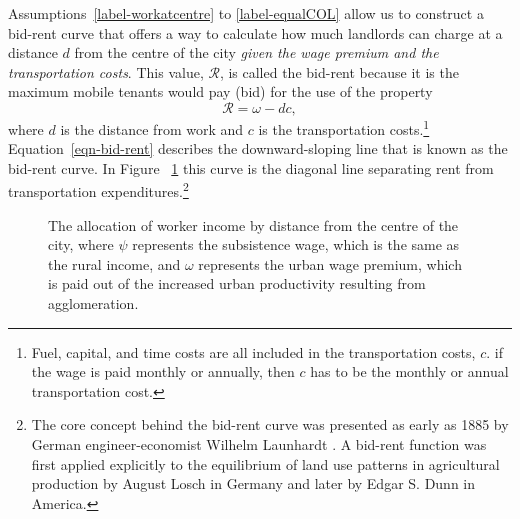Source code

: Assumptions~\ref{label-workatcentre}  to \ref{label-equalCOL} allow us to construct a \gls{bid-rent curve} that offers a way to calculate how much landlords can charge at a distance $d$ from the centre of the city \emph{given the wage premium and the transportation costs}. This value, $\mathcal{R}$, is called the bid-rent because it is the maximum mobile tenants would pay (bid) for the use of the property
\begin{equation}  
\mathcal{R}= \omega - dc, \label{eqn-bid-rent}\end{equation} 
where $d$ is the distance from work and $c$ is the transportation costs.\footnote{Fuel, capital, and time costs are all included in the transportation costs, ${c}$.  if the wage is paid monthly or annually, then $c$ has to be the monthly or annual transportation cost.} Equation~\ref{eqn-bid-rent} describes the downward-sloping line that is known as the bid-rent curve. In Figure ~\ref{fig-alonso-simple} this curve is the diagonal line separating rent from transportation expenditures.\footnote{The core concept behind the bid-rent curve was presented as early as 1885  by German engineer-economist Wilhelm Launhardt \cite{blaugEconomicTheoryRetrospect1985, launhardtMathematischeBegruendungVolkswirthschaftslehre1885}. A \gls{bid-rent function} was first applied explicitly to the equilibrium of land use patterns in agricultural production by August Losch \cite{loschEconomicsLocation1954} in Germany and later by Edgar S. Dunn \cite{dunnEquilibriumLandUsePatterns1954} in America. }

\begin{figure}[!ht]
    \begin{center}
    
    \caption[The allocation of worker income by distance from the centre of the city.]{The allocation of worker income by distance from the centre of the city, where $\psi$ represents the \gls{subsistence wage}, which is the same as the rural income, and $\omega$ represents the \gls{urban wage premium}, which is paid out of the increased urban productivity resulting from agglomeration.}
    \label{fig-alonso-simple}
    \end{center}
\end{figure}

________

◆ ACTIVITY ◆
Leaving the pictures out, output each line of the listing exactly.

◆ TASK SOLUTION ◆
Source code

: Assumptions~\ref{label-workatcentre}  to \ref{label-equalCOL} allow us to construct a \gls{bid-rent curve} that offers a way to calculate how much landlords can charge at a distance $d$ from the centre of the city \emph{given the wage premium and the transportation costs}. This value, $\mathcal{R}$, is called the bid-rent because it is the maximum mobile tenants would pay (bid) for the use of the property
\begin{equation}  
\mathcal{R}= \omega - dc, \label{eqn-bid-rent}\end{equation} 
where $d$ is the distance from work and $c$ is the transportation costs.\footnote{Fuel, capital, and time costs are all included in the transportation costs, ${c}$.  if the wage is paid monthly or annually, then $c$ has to be the monthly or annual transportation cost.} Equation~\ref{eqn-bid-rent} describes the downward-sloping line that is known as the bid-rent curve. In Figure ~\ref{fig-alonso-simple} this curve is the diagonal line separating rent from transportation expenditures.\footnote{The core concept behind the bid-rent curve was presented as early as 1885  by German engineer-economist Wilhelm Launhardt \cite{blaugEconomicTheoryRetrospect1985, launhardtMathematischeBegruendungVolkswirthschaftslehre1885}. A \gls{bid-rent function} was first applied explicitly to the equilibrium of land use patterns in agricultural production by August Losch \cite{loschEconomicsLocation1954} in Germany and later by Edgar S. Dunn \cite{dunnEquilibriumLandUsePatterns1954} in America. }

\begin{figure}[!ht]
    \begin{center}
    
    \caption[The allocation of worker income by distance from the centre of the city.]{The allocation of worker income by distance from the centre of the city, where $\psi$ represents the \gls{subsistence wage}, which is the same as the rural income, and $\omega$ represents the \gls{urban wage premium}, which is paid out of the increased urban productivity resulting from agglomeration.}
    \label{fig-alonso-simple}
    \end{center}
\end{figure}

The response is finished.